BEGIN

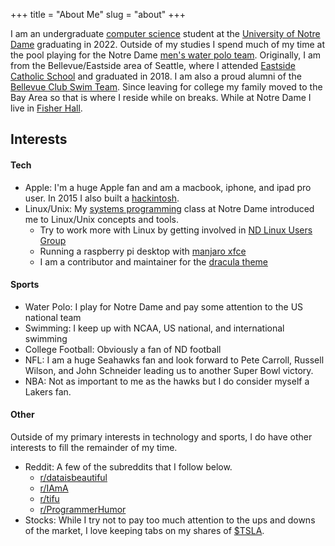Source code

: +++
title = "About Me"
slug = "about"
+++

I am an undergraduate [computer science](https://cse.nd.edu/) student at the [University of Notre Dame](https://www.nd.edu/) graduating in 2022. Outside of my studies I spend much of my time at the pool playing for the Notre Dame [men's water polo team](http://sites.nd.edu/waterpolo/). Originally, I am from the Bellevue/Eastside area of Seattle, where I attended [Eastside Catholic School](https://www.eastsidecatholic.org/) and graduated in 2018. I am also a proud alumni of the [Bellevue Club Swim Team](https://www.teamunify.com/team/onsbcst/page/home). Since leaving for college my family moved to the Bay Area so that is where I reside while on breaks. While at Notre Dame I live in [Fisher Hall](https://fisher.nd.edu/#/). 


## Interests

#### Tech
* Apple: I'm a huge Apple fan and am a macbook, iphone, and ipad pro user. In 2015 I also built a [hackintosh](https://www.tonymacx86.com/).
* Linux/Unix: My [systems programming](https://www3.nd.edu/~pbui/teaching/cse.20289.sp20/) class at Notre Dame introduced me to Linux/Unix concepts and tools. 
	- Try to work more with Linux by getting involved in [ND Linux Users Group](https://ndlug.org/)
	- Running a raspberry pi desktop with [manjaro xfce](https://manjaro.org/download/#raspberry-pi-4-xfce)
	- I am a contributor and maintainer for the [dracula theme](https://draculatheme.com/tmux)

#### Sports
* Water Polo: I play for Notre Dame and pay some attention to the US national team
* Swimming: I keep up with NCAA, US national, and international swimming
* College Football: Obviously a fan of ND football
* NFL: I am a huge Seahawks fan and look forward to Pete Carroll, Russell Wilson, and John Schneider leading us to another Super Bowl victory.
* NBA: Not as important to me as the hawks but I do consider myself a Lakers fan.

#### Other
Outside of my primary interests in technology and sports, I do have other interests to fill the remainder of my time.
* Reddit: A few of the subreddits that I follow below.
	- [r/dataisbeautiful](https://www.reddit.com/r/dataisbeautiful/)
	- [r/IAmA](https://www.reddit.com/r/IAmA/)
	- [r/tifu](https://www.reddit.com/r/tifu/)
	- [r/ProgrammerHumor](https://www.reddit.com/r/ProgrammerHumor/)
* Stocks: While I try not to pay too much attention to the ups and downs of the market, I love keeping tabs on my shares of [$TSLA](https://www.google.com/search?tbm=fin&sxsrf=ALeKk03Pp1HW2qMpSEtBF9DZI1G1dQpUKg:1584860736269&q=NASDAQ:+TSLA&stick=H4sIAAAAAAAAAONgecRoyi3w8sc9YSmdSWtOXmNU4-IKzsgvd80rySypFJLgYoOy-KR4uLj0c_UNkrMzCnMqeBax8vg5Brs4BlophAT7OAIAxPKUqEkAAAA&biw=1440&bih=821#scso=_VQ53Xr6HBIG6-gSO_4i4AQ1:0).
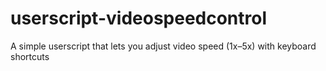 # userscript-videospeedcontrol
A simple userscript that lets you adjust video speed (1x–5x) with keyboard shortcuts
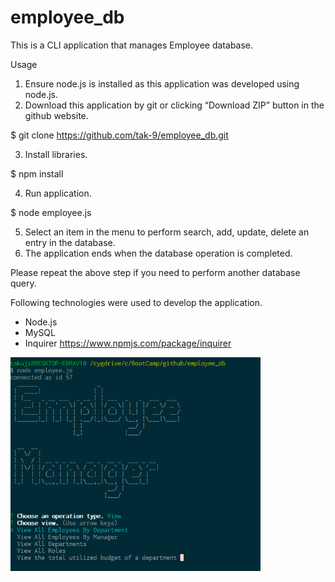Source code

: # employee_db
This is a CLI application that manages Employee database.  

Usage 

1.	Ensure node.js is installed as this application was developed using node.js. 
2.	Download this application by git or clicking “Download ZIP” button in the github website. 

$ git clone https://github.com/tak-9/employee_db.git 

3.	Install libraries. 

$ npm install 

4.	Run application. 

$ node employee.js 

5.	Select an item in the menu to perform search, add, update, delete an entry in the database. 
6.	The application ends when the database operation is completed.  

Please repeat the above step if you need to perform another database query.  

Following technologies were used to develop the application.
* Node.js 
* MySQL
* Inquirer https://www.npmjs.com/package/inquirer


<img src="screencapture.png" width="400px">
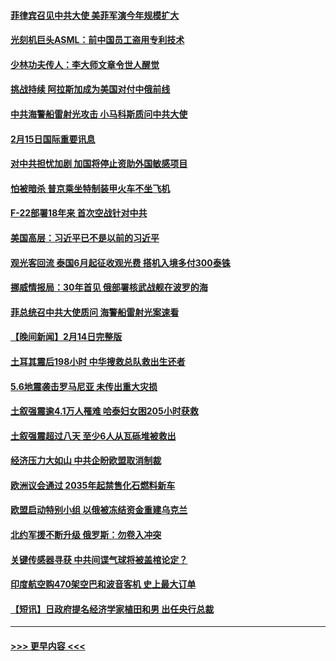 #### [菲律宾召见中共大使 美菲军演今年规模扩大](../pages/prog202/a103650037.md?t=02160343) 
#### [光刻机巨头ASML：前中国员工盗用专利技术](../pages/prog202/a103649916.md?t=02160343) 
#### [少林功夫传人：李大师文章令世人醒觉](../pages/prog202/a103649789.md?t=02160343) 
#### [挑战持续 阿拉斯加成为美国对付中俄前线](../pages/prog202/a103649772.md?t=02160343) 
#### [中共海警船雷射光攻击 小马科斯质问中共大使](../pages/prog202/a103649785.md?t=02160343) 
#### [2月15日国际重要讯息](../pages/prog202/a103649784.md?t=02160343) 
#### [对中共担忧加剧 加国将停止资助外国敏感项目](../pages/prog202/a103649776.md?t=02160343) 
#### [怕被暗杀 普京乘坐特制装甲火车不坐飞机](../pages/prog202/a103649779.md?t=02160343) 
#### [F-22部署18年来 首次空战针对中共](../pages/prog202/a103649748.md?t=02160343) 
#### [美国高层：习近平已不是以前的习近平](../pages/prog202/a103649712.md?t=02160343) 
#### [观光客回流 泰国6月起征收观光费 搭机入境多付300泰铢](../pages/prog202/a103649711.md?t=02160343) 
#### [挪威情报局：30年首见 俄部署核武战舰在波罗的海](../pages/prog202/a103649708.md?t=02160343) 
#### [菲总统召中共大使质问 海警船雷射光案速看](../pages/prog202/a103649703.md?t=02160343) 
#### [【晚间新闻】2月14日完整版](../pages/prog202/a103649591.md?t=02160343) 
#### [土耳其震后198小时 中华搜救总队救出生还者](../pages/prog202/a103649605.md?t=02160343) 
#### [5.6地震袭击罗马尼亚 未传出重大灾损](../pages/prog202/a103649546.md?t=02160343) 
#### [土叙强震逾4.1万人罹难 哈泰妇女困205小时获救](../pages/prog202/a103649534.md?t=02160343) 
#### [土叙强震超过八天 至少6人从瓦砾堆被救出](../pages/prog202/a103649511.md?t=02160343) 
#### [经济压力大如山 中共企盼欧盟取消制裁](../pages/prog202/a103649453.md?t=02160343) 
#### [欧洲议会通过 2035年起禁售化石燃料新车](../pages/prog202/a103649495.md?t=02160343) 
#### [欧盟启动特别小组 以俄被冻结资金重建乌克兰](../pages/prog202/a103649450.md?t=02160343) 
#### [北约军援不断升级 俄罗斯：勿卷入冲突](../pages/prog202/a103649451.md?t=02160343) 
#### [关键传感器寻获 中共间谍气球将被盖棺论定？](../pages/prog202/a103649449.md?t=02160343) 
#### [印度航空购470架空巴和波音客机 史上最大订单](../pages/prog202/a103649325.md?t=02160343) 
#### [【短讯】日政府提名经济学家植田和男 出任央行总裁](../pages/prog202/a103649252.md?t=02160343) 

----
#### [ >>> 更早内容 <<< ](../indexes/prog202-earlier.md)
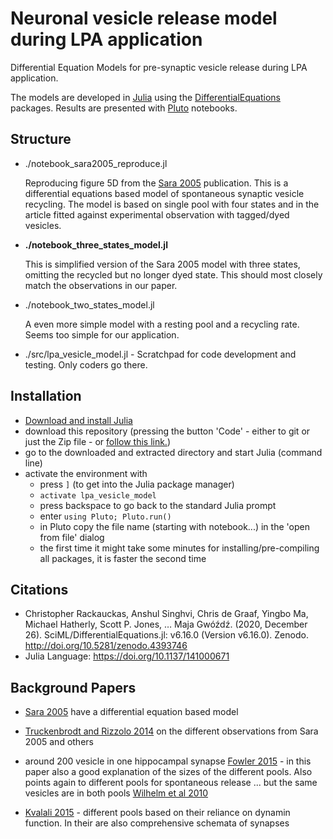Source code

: # Neuronal vesicle release model during LPA application

Differential Equation Models for pre-synaptic vesicle release during LPA application.

The models are developed in [Julia](https://julialang.org/) using the [DifferentialEquations](https://juliapackages.com/p/differentialequations) packages. Results are presented with [Pluto](https://github.com/fonsp/Pluto.jl) notebooks.

## Structure


- ./notebook_sara2005_reproduce.jl

    Reproducing figure 5D from the [Sara 2005](https://www.sciencedirect.com/science/article/pii/S0896627305000693?via%3Dihub) publication.
    This is a differential equations based model of spontaneous synaptic vesicle recycling. 
    The model is based on single pool with four states and in the article fitted against experimental observation with tagged/dyed vesicles.

- **./notebook_three_states_model.jl**

    This is simplified version of the Sara 2005 model with three states, omitting the recycled but no longer dyed state. This should most closely match the observations in our paper.

- ./notebook_two_states_model.jl

    A even more simple model with a resting pool and a recycling rate. Seems too simple for our application.

- ./src/lpa_vesicle_model.jl - Scratchpad for code development and testing. Only coders go there.

## Installation

- [Download and install Julia](https://julialang.org/downloads/)
- download this repository (pressing the button 'Code' - either to git or just the Zip file - or [follow this link.](https://github.com/konstantinstadler/lpa-vesicle-model/archive/refs/heads/master.zip)) 
- go to the downloaded and extracted directory and start Julia (command line)
- activate the environment with 
    - press `]` (to get into the Julia package manager)
    - `activate lpa_vesicle_model`
    - press backspace to go back to the standard Julia prompt
    - enter `using Pluto; Pluto.run()`
    - in Pluto copy the file name (starting with notebook...) in the 'open from file' dialog
    - the first time it might take some minutes for installing/pre-compiling all packages, it is faster the second time


## Citations

- Christopher Rackauckas, Anshul Singhvi, Chris de Graaf, Yingbo Ma, Michael Hatherly, Scott P. Jones, … Maja Gwóźdź. (2020, December 26). SciML/DifferentialEquations.jl: v6.16.0 (Version v6.16.0). Zenodo. http://doi.org/10.5281/zenodo.4393746
- Julia Language: https://doi.org/10.1137/141000671


## Background Papers

- [Sara 2005](https://www.sciencedirect.com/science/article/pii/S0896627305000693?via%3Dihub) have a differential equation based model

- [Truckenbrodt and Rizzolo 2014](https://www.frontiersin.org/articles/10.3389/fncel.2014.00409/full) on the different observations from Sara 2005 and others

- around 200 vesicle in one hippocampal synapse [Fowler 2015](https://www.sciencedirect.com/science/article/pii/S0014482715000920?via%3Dihub) - in this paper also a good explanation of the sizes of the different pools. Also points again to different pools for spontaneous release  ... but the same vesicles are in both pools [Wilhelm et al 2010](https://www.nature.com/articles/nn.2690)

- [Kvalali 2015](https://www.nature.com/articles/nrn3875) - different pools based on their reliance on dynamin function. In their are also comprehensive schemata of synapses
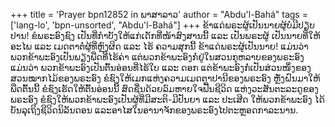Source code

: +++
title = 'Prayer bpn12852 in ພາສາລາວ'
author = "Abdu'l-Bahá"
tags = ['lang-lo', 'bpn-unsorted', "Abdu'l-Bahá"]
+++
ຂ້າແດ່ພຣະຜູ້ເປັນນາຍຜູ້ບໍ່ມີປຽບປານ! ຂໍພຣະອົງຊົງ ເປັນທີ່ກໍາບັງໃຫ້ແກ່ເດັກທີ່ໜ້າສົງສານນີ້ ແລະ ເປັນພຣະຜູ້ ເປັນນາຍທີ່ໃຫ້ອະໄພ ແລະ ເມດຕາຕໍ່ຜູ້ທີ່ຫຼົງຜິດ ແລະ ໄຮ້ ຄວາມສຸກນີ້  ຂ້າແດ່ພຣະຜູ້ເປັນນາຍ!  ແມ່ນວ່າ ພວກຂ້າພະອົງເປັນພຽງພືດທີ່ໄຮ້ຄ່າ   ແຕ່ພວກຂ້າພະອົງກໍ່ຢູ່ໃນສວນກຸຫລາບຂອງພຣະອົງ ແມ່ນວ່າ ພວກຂ້າພະອົງເປັນຕົ້ນອ່ອນທີ່ໄຮ້ໃບ ແລະ ດອກ ແຕ່ຂ້າພະອົງກໍ່ເປັນສ່ວນໜຶ່ງຂອງສວນໝາກໄມ້ຂອງພຣະອົງ   ຂໍຊົງໃຫ້ເມກແຫ່ງຄວາມເມດຕາປານີຂອງພຣະອົງ   ຫຼັ່ງຝົນມາໃຫ້ພືດຕົ້ນນີ້   ຂໍຊົງເຮັດໃຫ້ຕົ້ນອ່ອນນີ້  ສົດຊື່ນດ້ວຍລົມຫາຍໃຈຟື້ນຊີວິດ ແຫ່ງວະສັນຕະລະດູຂອງພຣະອົງ   ຂໍຊົງໃຫ້ພວກຂ້າພະອົງເປັນຜູ້ທີ່ມີສະຕິ-ມີປັນຍາ ແລະ ປະເສີດ  ໃຫ້ພວກຂ້າພະອົງ   ໄດ້ບັນລຸເຖິງຊີວິດນິລັນດອນ ແລະອາໄສໃນອານາຈັກຂອງພຣະອົງໄປຕະຫຼອດກາລະນານ.
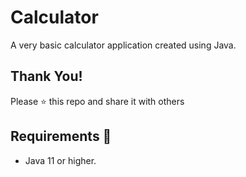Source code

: # Calculator
A very basic calculator application created using Java. 

## Thank You!
Please ⭐️ this repo and share it with others

## Requirements 🔧
* Java 11 or higher.

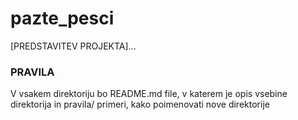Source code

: # pazte_pesci

[PREDSTAVITEV PROJEKTA]...

### PRAVILA
V vsakem direktoriju bo README.md file, v katerem je opis vsebine direktorija in pravila/ primeri, kako poimenovati nove direktorije
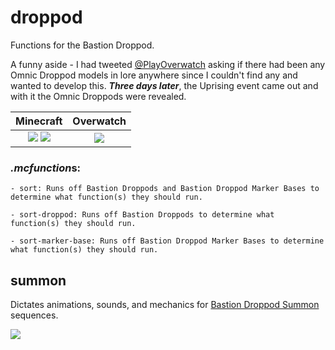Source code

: # droppod
Functions for the Bastion Droppod.

A funny aside - I had tweeted [@PlayOverwatch](https://twitter.com/TheAfroOfDoom/status/850838604981174273) asking if there had been any Omnic Droppod models in lore anywhere since I couldn't find any and wanted to develop this.  ***Three days later***, the Uprising event came out and with it the Omnic Droppods were revealed.

Minecraft   |   Overwatch
:-------------:|:----------:
![](https://i.imgur.com/OY4xKwV.png) ![](https://i.imgur.com/T5DYIVH.png) | ![](https://cdna.artstation.com/p/assets/images/images/005/556/462/large/hong-chan-lim-droppod-screenshot.jpg?1491937270)

### *.mcfunction*s:
    - sort: Runs off Bastion Droppods and Bastion Droppod Marker Bases to determine what function(s) they should run.
    
    - sort-droppod: Runs off Bastion Droppods to determine what function(s) they should run.
    
    - sort-marker-base: Runs off Bastion Droppod Marker Bases to determine what function(s) they should run.
    
## summon
Dictates animations, sounds, and mechanics for [Bastion Droppod Summon](https://www.youtube.com/watch?v=zdxBCn-UAFg) sequences.

![](https://media.giphy.com/media/l3mZg2E5ftFj9bWmI/giphy.gif)
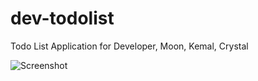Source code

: # dev-todolist
Todo List Application for Developer, Moon, Kemal, Crystal

![Screenshot](https://s26.postimg.org/xp3xdwa15/Screen_Shot_2017-09-05_at_21.35.47.png)
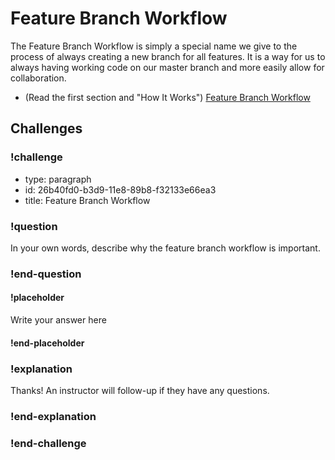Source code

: # Feature Branch Workflow

The Feature Branch Workflow is simply a special name we give to the process of always creating a new branch for all features. It is a way for us to always having working code on our master branch and more easily allow for collaboration.

* (Read the first section and "How It Works") [Feature Branch Workflow](https://www.atlassian.com/git/tutorials/comparing-workflows#feature-branch-workflow)

## Challenges

<!-- Question -->

### !challenge

* type: paragraph
* id: 26b40fd0-b3d9-11e8-89b8-f32133e66ea3
* title: Feature Branch Workflow

### !question

In your own words, describe why the feature branch workflow is important.

### !end-question

#### !placeholder

Write your answer here

#### !end-placeholder

### !explanation

Thanks! An instructor will follow-up if they have any questions.

### !end-explanation

### !end-challenge
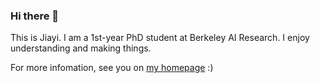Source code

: ### Hi there 👋

This is Jiayi. I am a 1st-year PhD student at Berkeley AI Research. I enjoy understanding and making things.

For more infomation, see you on [my homepage](https://jiayipan.me) :)
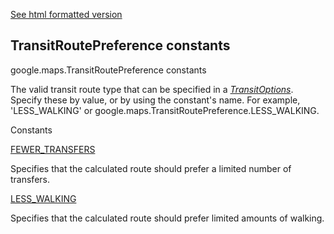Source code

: [See html formatted version](https://huasofoundries.github.io/google-maps-documentation/TransitRoutePreference.html)


TransitRoutePreference constants
--------------------------------

google.maps.TransitRoutePreference constants

The valid transit route type that can be specified in a _[TransitOptions](TransitOptions.md)_. Specify these by value, or by using the constant's name. For example, 'LESS\_WALKING' or google.maps.TransitRoutePreference.LESS\_WALKING.

Constants

[FEWER\_TRANSFERS](#TransitRoutePreference.FEWER_TRANSFERS)

Specifies that the calculated route should prefer a limited number of transfers.

[LESS\_WALKING](#TransitRoutePreference.LESS_WALKING)

Specifies that the calculated route should prefer limited amounts of walking.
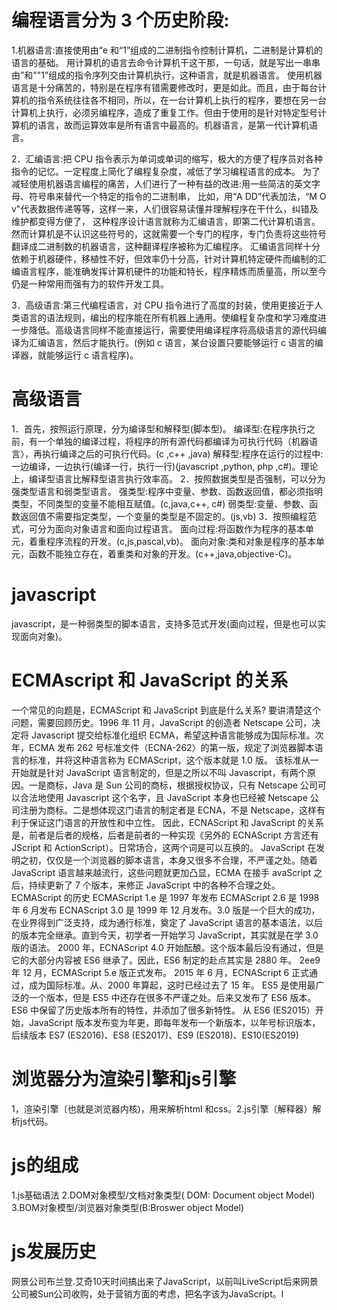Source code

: # 编程语言分为 3 个历史阶段:

1.机器语言:直接使用由“e 和“1”组成的二进制指令控制计算机，二进制是计算机的语言的基础。
用计算机的语言去命令计算机干这干那，一句话，就是写出一串串由”和""1”组成的指令序列交由计算机执行，这种语言，就是机器语言。
使用机器语言是十分痛苦的，特别是在程序有错需要修改时，更是如此。而且，由于每台计算机的指令系统往往各不相同，所以，在一台计算机上执行的程序，要想在另一台计算机上执行，必须另编程序，造成了重复工作。但由于使用的是针对特定型号计算机的语言，故而运算效率是所有语言中最高的。机器语言，是第一代计算机语言。

2．汇编语言:把 CPU 指令表示为单词或单词的缩写，极大的方便了程序员对各种指令的记忆。一定程度上简化了编程复杂度，减低了学习编程语言的成本。
为了减轻使用机器语言编程的痛苦，人们进行了一种有益的改进:用一些简洁的英文字母、符号串来替代一个特定的指令的二进制串，
比如，用“A DD”代表加法，“M О v"代表数据传递等等，这样一来，人们很容易读懂并理解程序在干什么，纠错及维护都变得方便了，
这种程序设计语言就称为汇编语言，即第二代计算机语言。然而计算机是不认识这些符号的，这就需要一个专门的程序，专门负责将这些符号翻译成二进制数的机器语言，这种翻译程序被称为汇编程序。
汇编语言同样十分依赖于机器硬件，移植性不好，但效率仍十分高，针对计算机特定硬件而编制的汇编语言程序，能准确发挥计算机硬件的功能和特长，程序精炼而质量高，所以至今仍是一种常用而强有力的软件开发工具。

3．高级语言:第三代编程语言，对 CPU 指令进行了高度的封装，使用更接近于人类语言的语法规则，编出的程序能在所有机器上通用。使编程复杂度和学习难度进一步降低。高级语言同样不能直接运行，需要使用编译程序将高级语言的源代码编译为汇编语言，然后才能执行。(例如 c 语言，某台设置只要能够运行 c 语言的编译器，就能够运行 c 语言程序)。

# 高级语言

1．首先，按照运行原理，分为编译型和解释型(脚本型)。
编译型:在程序执行之前，有一个单独的编译过程，将程序的所有源代码都编译为可执行代码（机器语言〉，再执行编译之后的可执行代码。(c ,c++ ,java)
解释型:程序在运行的过程中:一边编译，一边执行(编译一行，执行一行)(javascript ,python, php ,c#)。理论上，编译型语言比解释型语言执行效率高。
2．按照数据类型是否强制，可以分为强类型语言和弱类型语言。
强类型:程序中变量、参数、函数返回值，都必须指明类型，不同类型的变量不能相互赋值。(c,java,c++, c#)
弱类型:变量、参数、函数返回值不需要指定类型，一个变量的类型是不固定的。(js,vb)
3．按照编程范式，可分为面向对象语言和面向过程语言。
面向过程:将函数作为程序的基本单元，着重程序流程的开发。(c,js,pascal,vb)。
面向对象:类和对象是程序的基本单元，函数不能独立存在，着重类和对象的开发。(c++,java,objective-C)。

# javascript

javascript，是一种弱类型的脚本语言，支持多范式开发(面向过程，但是也可以实现面向对象)。

# ECMAscript 和 JavaScript 的关系

一个常见的向题是，ECMAScript 和 JavaScript 到底是什么关系?
要讲清楚这个问题，需要回顾历史。1996 年 11 月，JavaScript 的创造者 Netscape 公司，决定将 Javascript 提交给标准化组织 ECMA，希望这种语言能够成为国际标准。次年，ECMA 发布 262 号标准文件（ECNA-262〉的第一版，规定了浏览器脚本语言的标准，并将这种语言称为 ECMAScript，这个版本就是 1.0 版。
该标准从一开始就是针对 JavaScript 语言制定的，但是之所以不叫 Javascript，有两个原因。一是商标，Java 是 Sun 公司的商标，根据授权协议，只有 Netscape 公司可以合法地使用 Javascript 这个名字，且 JavaScript 本身也已经被 Netscape 公司注册为商标。二是想体现这门语言的制定者是 ECNA，不是 Netscape，这样有利于保证这门语言的开放性和中立性。
因此，ECNAScript 和 JavaScript 的关系是，前者是后者的规格，后者是前者的一种实现《另外的 ECNAScript 方言还有 JScript 和 ActionScript）。日常场合，这两个词是可以互换的。
JavaScript 在发明之初，仅仅是一个浏览器的脚本语言，本身又很多不合理，不严谨之处。随着 JavaScript 语言越来越流行，这些问题就更加凸显，ECMA 在接手 avaScript 之后，持续更新了 7 个版本，来修正 JavaScript 中的各种不合理之处。
ECMAScript 的历史
ECMAScript 1.e 是 1997 年发布
ECMAScript 2.6 是 1998 年 6 月发布
ECNAScript 3.0 是 1999 年 12 月发布。3.0 版是一个巨大的成功，在业界得到广泛支持，成为通行标准，奠定了
JavaScript 语言的基本语法，以后的版本完全继承。直到今天，初学者一开始学习 JavaScript，其实就是在学 3.0 版的语法。
2000 年，ECNAScript 4.0 开始酝酿。这个版本最后没有通过，但是它的大部分内容被 ES6 继承了。因此，ES6 制定的赴点其实是 2880 年。
2ee9 年 12 月，ECMAScript 5.e 版正式发布。
2015 年 6 月，ECNAScript 6 正式通过，成为国际标准。从、2000 年算起，这时已经过去了 15 年。
ES5 是使用最广泛的一个版本，但是 ES5 中还存在很多不严谨之处。后来又发布了 ES6 版本。
ES6 中保留了历史版本所有的特性，并添加了很多新特性。
从 ES6 (ES2015）开始，JavaScript 版本发布变为年更，即每年发布一个新版本，以年号标识版本，后续版本 ES7 (ES2016)、ES8 (ES2017)、ES9 (ES2018)、ES10(ES2019)

# 浏览器分为渲染引擎和js引擎
1，渲染引擎〔也就是浏览器内核)，用来解析html 和css。2.js引擎〔解释器）解析js代码。
# js的组成
1.js基础语法
2.DOM对象模型/文档对象类型( DOM: Document object Model)
3.BOM对象模型/浏览器对象类型(B:Broswer object Model)

# js发展历史
网景公司布兰登.艾奇10天时间搞出来了JavaScript，以前叫LiveScript后来网景公司被Sun公司收购，处于营销方面的考虑，把名字该为JavaScript。l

END

#### Your goal
Look through the data above and return exactly the lines from the one that contains "The models are" to the one that contains "This is a differential", inclusive, with nothing else.

#### Solution to this exercise
The models are developed in [Julia](https://julialang.org/) using the [DifferentialEquations](https://juliapackages.com/p/differentialequations) packages. Results are presented with [Pluto](https://github.com/fonsp/Pluto.jl) notebooks.

## Structure


- ./notebook_sara2005_reproduce.jl

    Reproducing figure 5D from the [Sara 2005](https://www.sciencedirect.com/science/article/pii/S0896627305000693?via%3Dihub) publication.
    This is a differential equations based model of spontaneous synaptic vesicle recycling. 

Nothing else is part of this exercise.